[Stored entries]

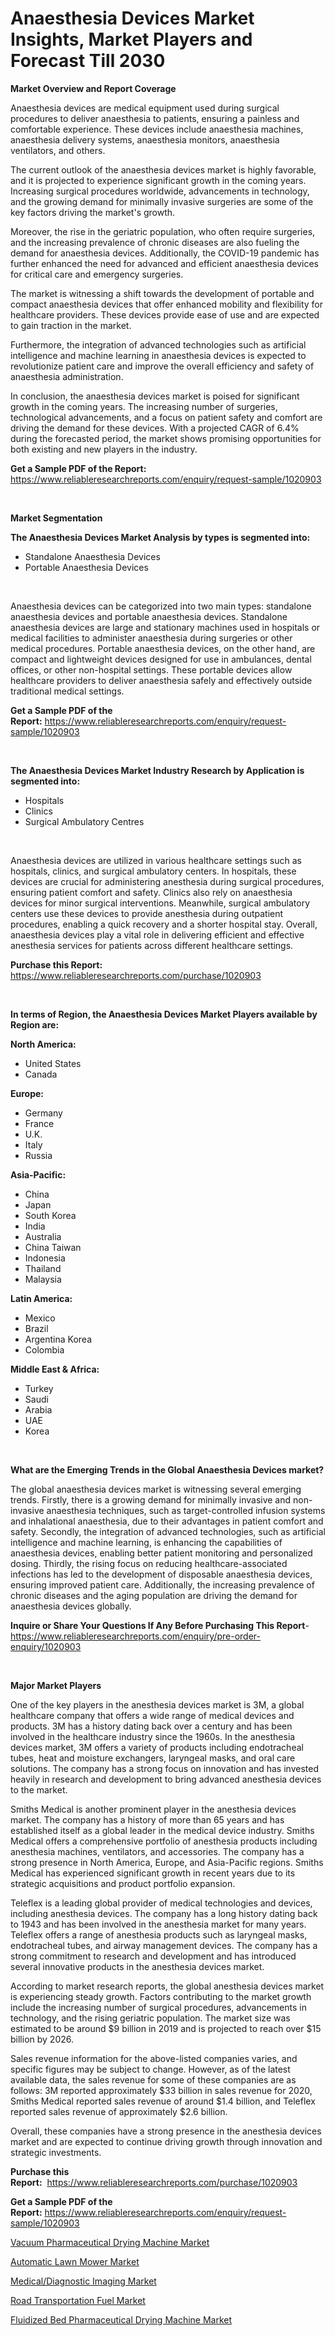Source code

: <p><h1>Anaesthesia Devices Market Insights, Market Players and Forecast Till 2030</h1></p><p><strong>Market Overview and Report Coverage</strong></p>
<p><p>Anaesthesia devices are medical equipment used during surgical procedures to deliver anaesthesia to patients, ensuring a painless and comfortable experience. These devices include anaesthesia machines, anaesthesia delivery systems, anaesthesia monitors, anaesthesia ventilators, and others.</p><p>The current outlook of the anaesthesia devices market is highly favorable, and it is projected to experience significant growth in the coming years. Increasing surgical procedures worldwide, advancements in technology, and the growing demand for minimally invasive surgeries are some of the key factors driving the market's growth.</p><p>Moreover, the rise in the geriatric population, who often require surgeries, and the increasing prevalence of chronic diseases are also fueling the demand for anaesthesia devices. Additionally, the COVID-19 pandemic has further enhanced the need for advanced and efficient anaesthesia devices for critical care and emergency surgeries.</p><p>The market is witnessing a shift towards the development of portable and compact anaesthesia devices that offer enhanced mobility and flexibility for healthcare providers. These devices provide ease of use and are expected to gain traction in the market.</p><p>Furthermore, the integration of advanced technologies such as artificial intelligence and machine learning in anaesthesia devices is expected to revolutionize patient care and improve the overall efficiency and safety of anaesthesia administration.</p><p>In conclusion, the anaesthesia devices market is poised for significant growth in the coming years. The increasing number of surgeries, technological advancements, and a focus on patient safety and comfort are driving the demand for these devices. With a projected CAGR of 6.4% during the forecasted period, the market shows promising opportunities for both existing and new players in the industry.</p></p>
<p><strong>Get a Sample PDF of the Report:</strong> <a href="https://www.reliableresearchreports.com/enquiry/request-sample/1020903">https://www.reliableresearchreports.com/enquiry/request-sample/1020903</a></p>
<p>&nbsp;</p>
<p><strong>Market Segmentation</strong></p>
<p><strong>The Anaesthesia Devices Market Analysis by types is segmented into:</strong></p>
<p><ul><li>Standalone Anaesthesia Devices</li><li>Portable Anaesthesia Devices</li></ul></p>
<p>&nbsp;</p>
<p><p>Anaesthesia devices can be categorized into two main types: standalone anaesthesia devices and portable anaesthesia devices. Standalone anaesthesia devices are large and stationary machines used in hospitals or medical facilities to administer anaesthesia during surgeries or other medical procedures. Portable anaesthesia devices, on the other hand, are compact and lightweight devices designed for use in ambulances, dental offices, or other non-hospital settings. These portable devices allow healthcare providers to deliver anaesthesia safely and effectively outside traditional medical settings.</p></p>
<p><strong>Get a Sample PDF of the Report:</strong>&nbsp;<a href="https://www.reliableresearchreports.com/enquiry/request-sample/1020903">https://www.reliableresearchreports.com/enquiry/request-sample/1020903</a></p>
<p>&nbsp;</p>
<p><strong>The Anaesthesia Devices Market Industry Research by Application is segmented into:</strong></p>
<p><ul><li>Hospitals</li><li>Clinics</li><li>Surgical Ambulatory Centres</li></ul></p>
<p>&nbsp;</p>
<p><p>Anaesthesia devices are utilized in various healthcare settings such as hospitals, clinics, and surgical ambulatory centers. In hospitals, these devices are crucial for administering anesthesia during surgical procedures, ensuring patient comfort and safety. Clinics also rely on anaesthesia devices for minor surgical interventions. Meanwhile, surgical ambulatory centers use these devices to provide anesthesia during outpatient procedures, enabling a quick recovery and a shorter hospital stay. Overall, anaesthesia devices play a vital role in delivering efficient and effective anesthesia services for patients across different healthcare settings.</p></p>
<p><strong>Purchase this Report:</strong>&nbsp; <a href="https://www.reliableresearchreports.com/purchase/1020903">https://www.reliableresearchreports.com/purchase/1020903</a></p>
<p>&nbsp;</p>
<p><strong>In terms of Region, the Anaesthesia Devices Market Players available by Region are:</strong></p>
<p>
    <p> <strong> North America: </strong>
        <ul>
            <li>United States</li>
            <li>Canada</li>
        </ul>
        </p> 
    <p> <strong> Europe: </strong>
        <ul>
            <li>Germany</li>
            <li>France</li>
            <li>U.K.</li>
            <li>Italy</li>
            <li>Russia</li>
        </ul>
        </p> 
    <p> <strong> Asia-Pacific: </strong>
        <ul>
            <li>China</li>
            <li>Japan</li>
            <li>South Korea</li>
            <li>India</li>
            <li>Australia</li>
            <li>China Taiwan</li>
            <li>Indonesia</li>
            <li>Thailand</li>
            <li>Malaysia</li>
        </ul>
        </p> 
    <p> <strong> Latin America: </strong>
        <ul>
            <li>Mexico</li>
            <li>Brazil</li>
            <li>Argentina Korea</li>
            <li>Colombia</li>
        </ul>
        </p> 
    <p> <strong> Middle East & Africa: </strong>
        <ul>
            <li>Turkey</li>
            <li>Saudi</li>
            <li>Arabia</li>
            <li>UAE</li>
            <li>Korea</li>
        </ul>
    </p>
    </p>
<p>&nbsp;</p>
<p><strong>What are the Emerging Trends in the Global Anaesthesia Devices market?</strong></p>
<p><p>The global anaesthesia devices market is witnessing several emerging trends. Firstly, there is a growing demand for minimally invasive and non-invasive anaesthesia techniques, such as target-controlled infusion systems and inhalational anaesthesia, due to their advantages in patient comfort and safety. Secondly, the integration of advanced technologies, such as artificial intelligence and machine learning, is enhancing the capabilities of anaesthesia devices, enabling better patient monitoring and personalized dosing. Thirdly, the rising focus on reducing healthcare-associated infections has led to the development of disposable anaesthesia devices, ensuring improved patient care. Additionally, the increasing prevalence of chronic diseases and the aging population are driving the demand for anaesthesia devices globally.</p></p>
<p><strong>Inquire or Share Your Questions If Any Before Purchasing This Report</strong>- <a href="https://www.reliableresearchreports.com/enquiry/pre-order-enquiry/1020903">https://www.reliableresearchreports.com/enquiry/pre-order-enquiry/1020903</a></p>
<p>&nbsp;</p>
<p><strong>Major Market Players</strong></p>
<p><p>One of the key players in the anesthesia devices market is 3M, a global healthcare company that offers a wide range of medical devices and products. 3M has a history dating back over a century and has been involved in the healthcare industry since the 1960s. In the anesthesia devices market, 3M offers a variety of products including endotracheal tubes, heat and moisture exchangers, laryngeal masks, and oral care solutions. The company has a strong focus on innovation and has invested heavily in research and development to bring advanced anesthesia devices to the market.</p><p>Smiths Medical is another prominent player in the anesthesia devices market. The company has a history of more than 65 years and has established itself as a global leader in the medical device industry. Smiths Medical offers a comprehensive portfolio of anesthesia products including anesthesia machines, ventilators, and accessories. The company has a strong presence in North America, Europe, and Asia-Pacific regions. Smiths Medical has experienced significant growth in recent years due to its strategic acquisitions and product portfolio expansion.</p><p>Teleflex is a leading global provider of medical technologies and devices, including anesthesia devices. The company has a long history dating back to 1943 and has been involved in the anesthesia market for many years. Teleflex offers a range of anesthesia products such as laryngeal masks, endotracheal tubes, and airway management devices. The company has a strong commitment to research and development and has introduced several innovative products in the anesthesia devices market.</p><p>According to market research reports, the global anesthesia devices market is experiencing steady growth. Factors contributing to the market growth include the increasing number of surgical procedures, advancements in technology, and the rising geriatric population. The market size was estimated to be around $9 billion in 2019 and is projected to reach over $15 billion by 2026.</p><p>Sales revenue information for the above-listed companies varies, and specific figures may be subject to change. However, as of the latest available data, the sales revenue for some of these companies are as follows: 3M reported approximately $33 billion in sales revenue for 2020, Smiths Medical reported sales revenue of around $1.4 billion, and Teleflex reported sales revenue of approximately $2.6 billion.</p><p>Overall, these companies have a strong presence in the anesthesia devices market and are expected to continue driving growth through innovation and strategic investments.</p></p>
<p><strong>Purchase this Report:</strong>&nbsp;&nbsp;<a href="https://www.reliableresearchreports.com/purchase/1020903">https://www.reliableresearchreports.com/purchase/1020903</a></p>
<p></p>
<p><strong>Get a Sample PDF of the Report:</strong>&nbsp;<a href="https://www.reliableresearchreports.com/enquiry/request-sample/1020903">https://www.reliableresearchreports.com/enquiry/request-sample/1020903</a></p>
<p><p><a href="https://www.reportprime.com/vacuum-pharmaceutical-drying-machine-r10545">Vacuum Pharmaceutical Drying Machine Market</a></p><p><a href="https://medium.com/@dioncollins8227/automatic-lawn-mower-market-size-growth-forecast-2023-2030-194422fe6519">Automatic Lawn Mower Market</a></p><p><a href="https://github.com/AKSHATREPORTPRIME/Market-Research-Report-List-1/blob/main/medicaldiagnostic-imaging-market.md">Medical/Diagnostic Imaging Market</a></p><p><a href="https://www.linkedin.com/pulse/road-transportation-fuel-market-size-share-amp-trends-w5tre/">Road Transportation Fuel Market</a></p><p><a href="https://www.reportprime.com/fluidized-bed-pharmaceutical-drying-machine-r10543">Fluidized Bed Pharmaceutical Drying Machine Market</a></p></p>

■ **Your assignment**: Given the records above, reproduce precisely and only the lines between the line holding "<li>Arabia</li>" and the line holding "<p><strong>What are the", inclusive.

■ **Task response**:
            <li>Arabia</li>
            <li>UAE</li>
            <li>Korea</li>
        </ul>
    </p>
    </p>
<p>&nbsp;</p>
<p><strong>What are the Emerging Trends in the Global Anaesthesia Devices market?</strong></p>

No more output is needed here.